-------- AVAILABLE DATA --------
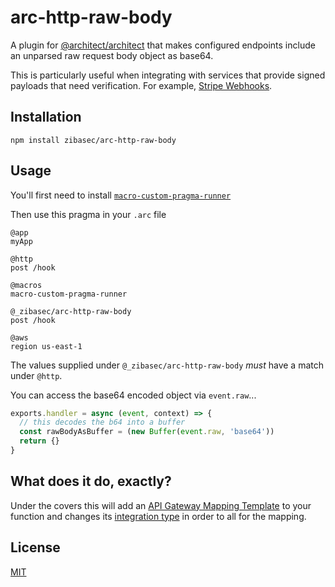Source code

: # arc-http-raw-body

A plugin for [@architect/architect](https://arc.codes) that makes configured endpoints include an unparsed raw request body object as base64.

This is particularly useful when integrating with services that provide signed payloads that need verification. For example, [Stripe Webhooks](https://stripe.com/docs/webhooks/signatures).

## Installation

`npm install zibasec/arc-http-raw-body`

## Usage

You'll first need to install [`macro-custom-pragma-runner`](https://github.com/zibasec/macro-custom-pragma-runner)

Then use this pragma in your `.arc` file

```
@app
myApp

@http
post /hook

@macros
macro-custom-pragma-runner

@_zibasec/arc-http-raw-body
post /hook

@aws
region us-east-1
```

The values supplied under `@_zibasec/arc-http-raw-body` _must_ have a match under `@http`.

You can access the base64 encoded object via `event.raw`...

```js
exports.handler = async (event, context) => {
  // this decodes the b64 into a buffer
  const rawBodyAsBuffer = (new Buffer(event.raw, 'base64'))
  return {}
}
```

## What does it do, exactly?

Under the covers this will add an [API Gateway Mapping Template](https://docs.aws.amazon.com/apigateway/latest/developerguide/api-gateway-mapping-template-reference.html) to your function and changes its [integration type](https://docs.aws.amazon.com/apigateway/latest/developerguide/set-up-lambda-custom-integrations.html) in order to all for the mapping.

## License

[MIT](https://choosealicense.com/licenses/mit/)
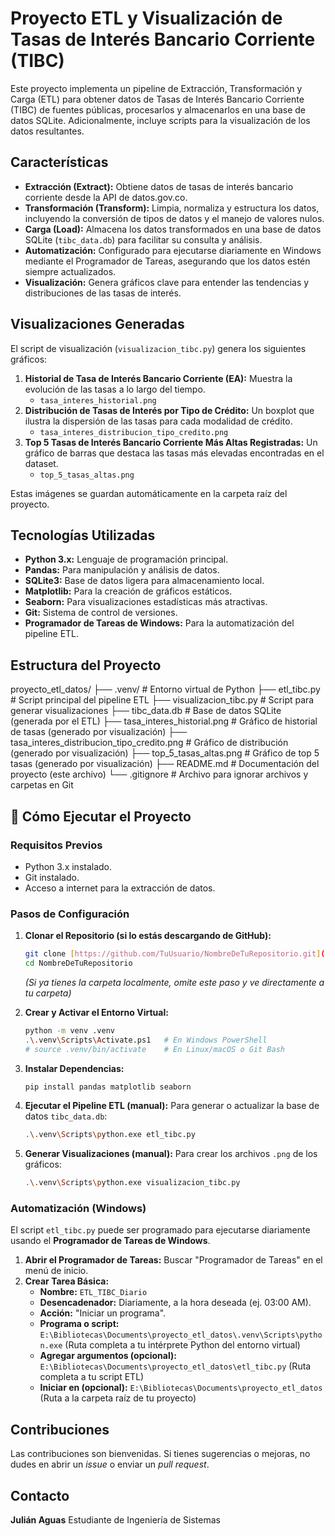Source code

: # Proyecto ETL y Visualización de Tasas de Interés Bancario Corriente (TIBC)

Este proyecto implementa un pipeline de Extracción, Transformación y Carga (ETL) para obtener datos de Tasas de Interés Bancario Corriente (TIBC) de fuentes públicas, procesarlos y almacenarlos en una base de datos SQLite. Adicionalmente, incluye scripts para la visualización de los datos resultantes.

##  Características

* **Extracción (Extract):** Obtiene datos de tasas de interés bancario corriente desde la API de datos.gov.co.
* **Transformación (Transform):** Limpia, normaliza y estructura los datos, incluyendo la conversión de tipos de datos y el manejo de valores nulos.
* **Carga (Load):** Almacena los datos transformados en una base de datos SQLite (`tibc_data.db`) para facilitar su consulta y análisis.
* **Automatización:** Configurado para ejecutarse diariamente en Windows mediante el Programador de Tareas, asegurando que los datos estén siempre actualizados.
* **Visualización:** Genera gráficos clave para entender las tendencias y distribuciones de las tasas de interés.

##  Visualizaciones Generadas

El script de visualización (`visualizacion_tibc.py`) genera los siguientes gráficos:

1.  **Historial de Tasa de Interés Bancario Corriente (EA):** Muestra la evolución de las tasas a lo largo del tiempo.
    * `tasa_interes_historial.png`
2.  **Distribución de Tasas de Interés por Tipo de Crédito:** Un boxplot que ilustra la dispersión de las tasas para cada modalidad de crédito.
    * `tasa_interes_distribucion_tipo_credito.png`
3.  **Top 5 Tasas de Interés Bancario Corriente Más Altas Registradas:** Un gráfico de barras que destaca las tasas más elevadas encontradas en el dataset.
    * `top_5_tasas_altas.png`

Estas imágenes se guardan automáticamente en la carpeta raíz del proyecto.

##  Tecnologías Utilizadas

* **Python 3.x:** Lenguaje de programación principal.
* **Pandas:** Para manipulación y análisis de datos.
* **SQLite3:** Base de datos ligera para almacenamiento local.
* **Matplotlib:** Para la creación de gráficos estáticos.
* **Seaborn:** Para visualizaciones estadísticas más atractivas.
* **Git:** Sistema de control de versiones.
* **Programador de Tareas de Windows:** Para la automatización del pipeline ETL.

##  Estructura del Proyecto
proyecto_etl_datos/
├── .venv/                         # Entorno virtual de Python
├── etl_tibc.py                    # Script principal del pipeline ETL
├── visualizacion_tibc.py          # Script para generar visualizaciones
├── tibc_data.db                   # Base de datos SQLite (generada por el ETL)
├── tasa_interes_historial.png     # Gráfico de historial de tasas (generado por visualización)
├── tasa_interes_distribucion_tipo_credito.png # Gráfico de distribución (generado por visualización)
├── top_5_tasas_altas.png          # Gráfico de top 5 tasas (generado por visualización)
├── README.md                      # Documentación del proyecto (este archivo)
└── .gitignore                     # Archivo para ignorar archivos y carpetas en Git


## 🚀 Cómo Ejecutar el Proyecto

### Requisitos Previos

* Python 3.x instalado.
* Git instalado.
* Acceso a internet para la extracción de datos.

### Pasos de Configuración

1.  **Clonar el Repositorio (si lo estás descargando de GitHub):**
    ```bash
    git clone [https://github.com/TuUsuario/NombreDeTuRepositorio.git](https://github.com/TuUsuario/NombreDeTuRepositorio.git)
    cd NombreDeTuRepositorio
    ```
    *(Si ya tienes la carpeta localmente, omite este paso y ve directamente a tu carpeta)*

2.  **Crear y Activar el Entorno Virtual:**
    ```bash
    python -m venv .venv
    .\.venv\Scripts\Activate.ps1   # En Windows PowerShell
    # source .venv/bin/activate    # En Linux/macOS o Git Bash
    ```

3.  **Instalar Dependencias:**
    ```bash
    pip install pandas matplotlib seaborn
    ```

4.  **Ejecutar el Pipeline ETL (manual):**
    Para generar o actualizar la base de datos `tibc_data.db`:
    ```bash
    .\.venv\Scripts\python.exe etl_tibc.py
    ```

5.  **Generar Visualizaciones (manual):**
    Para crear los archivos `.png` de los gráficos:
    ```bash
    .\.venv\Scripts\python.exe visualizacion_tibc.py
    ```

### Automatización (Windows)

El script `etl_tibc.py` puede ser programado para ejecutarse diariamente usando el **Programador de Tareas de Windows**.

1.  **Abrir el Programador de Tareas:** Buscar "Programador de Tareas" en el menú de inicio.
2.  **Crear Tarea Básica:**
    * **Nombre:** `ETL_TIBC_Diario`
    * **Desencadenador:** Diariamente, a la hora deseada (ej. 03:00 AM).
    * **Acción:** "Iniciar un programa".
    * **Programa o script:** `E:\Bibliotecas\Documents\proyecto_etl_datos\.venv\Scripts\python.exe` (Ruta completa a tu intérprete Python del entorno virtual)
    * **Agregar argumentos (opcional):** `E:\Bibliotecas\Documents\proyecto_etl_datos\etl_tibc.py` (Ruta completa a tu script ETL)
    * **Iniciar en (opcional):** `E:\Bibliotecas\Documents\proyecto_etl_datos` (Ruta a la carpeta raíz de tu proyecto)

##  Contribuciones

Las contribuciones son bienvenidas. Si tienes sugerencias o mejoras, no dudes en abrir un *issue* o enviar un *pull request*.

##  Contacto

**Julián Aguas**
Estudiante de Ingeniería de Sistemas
--------
-------- AVAILABLE DATA --------
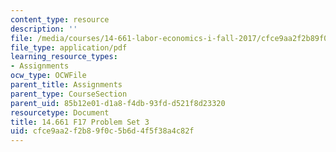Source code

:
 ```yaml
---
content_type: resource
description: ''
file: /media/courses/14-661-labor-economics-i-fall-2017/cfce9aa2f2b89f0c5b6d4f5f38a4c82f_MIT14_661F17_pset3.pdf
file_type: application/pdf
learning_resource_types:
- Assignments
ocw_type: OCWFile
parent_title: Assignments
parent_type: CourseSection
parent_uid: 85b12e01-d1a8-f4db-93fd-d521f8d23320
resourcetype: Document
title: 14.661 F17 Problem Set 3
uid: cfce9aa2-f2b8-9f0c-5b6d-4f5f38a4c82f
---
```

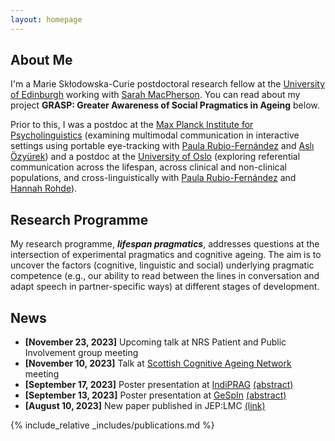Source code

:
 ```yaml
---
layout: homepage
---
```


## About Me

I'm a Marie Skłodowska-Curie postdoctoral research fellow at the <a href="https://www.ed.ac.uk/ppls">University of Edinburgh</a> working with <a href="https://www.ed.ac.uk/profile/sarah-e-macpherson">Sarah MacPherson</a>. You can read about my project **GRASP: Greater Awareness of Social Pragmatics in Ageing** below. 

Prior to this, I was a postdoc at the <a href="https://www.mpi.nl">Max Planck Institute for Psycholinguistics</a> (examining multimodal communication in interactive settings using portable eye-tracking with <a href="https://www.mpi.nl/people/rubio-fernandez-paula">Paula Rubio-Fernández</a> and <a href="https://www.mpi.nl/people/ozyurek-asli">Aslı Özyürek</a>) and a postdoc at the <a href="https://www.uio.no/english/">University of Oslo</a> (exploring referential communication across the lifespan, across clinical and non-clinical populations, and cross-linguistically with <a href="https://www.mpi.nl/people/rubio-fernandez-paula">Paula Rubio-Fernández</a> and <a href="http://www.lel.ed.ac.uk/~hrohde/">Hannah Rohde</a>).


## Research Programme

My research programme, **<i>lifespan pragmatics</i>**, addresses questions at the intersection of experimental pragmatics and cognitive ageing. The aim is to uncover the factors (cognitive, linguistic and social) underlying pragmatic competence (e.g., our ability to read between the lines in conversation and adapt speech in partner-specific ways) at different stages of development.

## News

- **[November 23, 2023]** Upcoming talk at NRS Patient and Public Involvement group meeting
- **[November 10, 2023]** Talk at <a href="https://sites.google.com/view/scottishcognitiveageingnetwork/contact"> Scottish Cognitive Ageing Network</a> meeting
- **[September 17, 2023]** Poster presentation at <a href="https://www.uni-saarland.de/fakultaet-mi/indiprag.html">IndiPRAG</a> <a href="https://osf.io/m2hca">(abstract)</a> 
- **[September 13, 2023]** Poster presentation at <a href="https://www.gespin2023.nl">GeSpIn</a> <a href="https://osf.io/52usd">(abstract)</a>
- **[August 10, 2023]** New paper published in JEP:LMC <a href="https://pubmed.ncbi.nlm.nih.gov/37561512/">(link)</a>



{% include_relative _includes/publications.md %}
--------
-------- AVAILABLE DATA --------
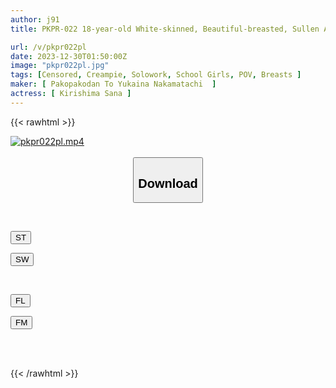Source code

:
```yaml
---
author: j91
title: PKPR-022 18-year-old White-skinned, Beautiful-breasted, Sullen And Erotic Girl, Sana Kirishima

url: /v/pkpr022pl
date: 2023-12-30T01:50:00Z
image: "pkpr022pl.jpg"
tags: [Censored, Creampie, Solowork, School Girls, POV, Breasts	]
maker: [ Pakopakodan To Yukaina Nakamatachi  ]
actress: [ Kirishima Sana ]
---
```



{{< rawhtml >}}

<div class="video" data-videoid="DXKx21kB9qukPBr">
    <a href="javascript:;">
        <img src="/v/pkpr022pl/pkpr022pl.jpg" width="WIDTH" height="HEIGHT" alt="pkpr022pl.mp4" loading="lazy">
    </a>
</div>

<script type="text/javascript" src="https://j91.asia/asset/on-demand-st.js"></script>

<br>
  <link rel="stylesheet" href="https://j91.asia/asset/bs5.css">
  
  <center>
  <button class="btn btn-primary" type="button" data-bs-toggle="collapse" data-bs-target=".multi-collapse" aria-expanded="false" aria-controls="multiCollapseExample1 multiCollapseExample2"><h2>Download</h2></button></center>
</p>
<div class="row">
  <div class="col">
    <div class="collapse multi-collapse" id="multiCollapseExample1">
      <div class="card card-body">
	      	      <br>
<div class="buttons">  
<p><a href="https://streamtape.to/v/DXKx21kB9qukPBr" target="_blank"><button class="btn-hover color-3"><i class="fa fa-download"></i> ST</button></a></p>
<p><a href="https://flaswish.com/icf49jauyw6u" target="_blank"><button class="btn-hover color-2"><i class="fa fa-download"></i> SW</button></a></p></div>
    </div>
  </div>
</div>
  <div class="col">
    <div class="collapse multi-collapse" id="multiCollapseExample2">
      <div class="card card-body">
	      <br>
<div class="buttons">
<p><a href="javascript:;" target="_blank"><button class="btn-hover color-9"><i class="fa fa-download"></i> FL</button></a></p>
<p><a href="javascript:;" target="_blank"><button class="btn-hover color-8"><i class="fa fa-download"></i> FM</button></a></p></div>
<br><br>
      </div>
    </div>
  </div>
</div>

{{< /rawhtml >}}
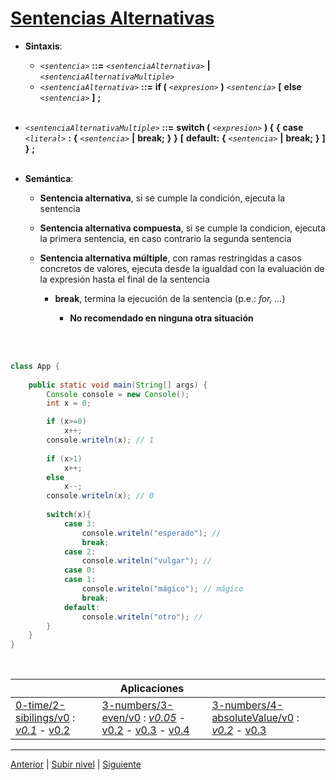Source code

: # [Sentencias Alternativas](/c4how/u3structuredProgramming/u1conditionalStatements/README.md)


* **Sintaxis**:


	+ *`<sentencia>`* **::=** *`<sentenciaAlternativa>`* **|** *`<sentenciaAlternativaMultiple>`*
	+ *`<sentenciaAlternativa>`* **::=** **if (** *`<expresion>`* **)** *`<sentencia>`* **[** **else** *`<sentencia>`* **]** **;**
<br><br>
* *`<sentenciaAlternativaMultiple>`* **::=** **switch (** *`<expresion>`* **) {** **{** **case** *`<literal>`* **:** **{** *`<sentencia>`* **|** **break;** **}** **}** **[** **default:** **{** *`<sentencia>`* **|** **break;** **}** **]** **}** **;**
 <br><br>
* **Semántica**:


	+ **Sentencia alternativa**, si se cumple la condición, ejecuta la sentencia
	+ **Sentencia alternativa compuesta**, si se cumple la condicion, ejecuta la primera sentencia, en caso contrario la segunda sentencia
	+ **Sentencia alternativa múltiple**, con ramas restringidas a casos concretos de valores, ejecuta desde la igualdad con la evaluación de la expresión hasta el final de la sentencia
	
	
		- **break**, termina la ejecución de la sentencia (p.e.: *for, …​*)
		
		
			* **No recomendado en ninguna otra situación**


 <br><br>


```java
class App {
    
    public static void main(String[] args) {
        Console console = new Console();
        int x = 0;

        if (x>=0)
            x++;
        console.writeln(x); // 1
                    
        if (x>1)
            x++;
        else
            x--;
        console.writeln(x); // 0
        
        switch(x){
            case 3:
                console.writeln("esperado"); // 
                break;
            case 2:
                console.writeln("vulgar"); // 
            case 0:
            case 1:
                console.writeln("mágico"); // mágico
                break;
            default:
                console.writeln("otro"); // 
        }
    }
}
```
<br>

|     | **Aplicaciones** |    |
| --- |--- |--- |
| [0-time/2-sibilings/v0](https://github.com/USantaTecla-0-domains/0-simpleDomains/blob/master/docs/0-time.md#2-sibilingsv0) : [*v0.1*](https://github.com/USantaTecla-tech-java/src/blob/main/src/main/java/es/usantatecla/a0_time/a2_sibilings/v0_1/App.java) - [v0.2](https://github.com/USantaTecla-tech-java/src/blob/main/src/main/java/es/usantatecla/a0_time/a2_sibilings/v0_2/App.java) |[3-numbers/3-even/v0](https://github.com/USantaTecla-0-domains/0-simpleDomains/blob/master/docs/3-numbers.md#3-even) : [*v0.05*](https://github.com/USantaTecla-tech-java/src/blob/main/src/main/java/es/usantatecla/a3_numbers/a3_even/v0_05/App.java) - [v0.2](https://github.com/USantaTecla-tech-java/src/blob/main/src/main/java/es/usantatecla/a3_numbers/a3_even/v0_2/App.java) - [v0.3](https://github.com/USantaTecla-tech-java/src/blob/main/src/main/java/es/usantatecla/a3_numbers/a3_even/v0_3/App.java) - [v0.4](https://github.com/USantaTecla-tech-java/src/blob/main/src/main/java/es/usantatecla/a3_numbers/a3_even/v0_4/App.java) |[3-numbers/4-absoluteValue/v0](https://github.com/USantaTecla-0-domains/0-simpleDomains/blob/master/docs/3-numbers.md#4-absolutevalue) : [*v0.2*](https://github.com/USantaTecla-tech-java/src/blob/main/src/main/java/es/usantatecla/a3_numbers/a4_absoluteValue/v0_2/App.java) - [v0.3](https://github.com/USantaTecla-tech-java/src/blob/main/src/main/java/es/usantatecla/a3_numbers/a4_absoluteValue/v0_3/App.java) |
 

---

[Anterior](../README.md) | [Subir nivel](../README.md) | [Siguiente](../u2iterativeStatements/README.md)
--------
Copy whichever lines of the records above contain the word "presentation".

ANSWER:
- **[September 17, 2023]** Poster presentation at <a href="https://www.uni-saarland.de/fakultaet-mi/indiprag.html">IndiPRAG</a> <a href="https://osf.io/m2hca">(abstract)</a> 
- **[September 13, 2023]** Poster presentation at <a href="https://www.gespin2023.nl">GeSpIn</a> <a href="https://osf.io/52usd">(abstract)</a>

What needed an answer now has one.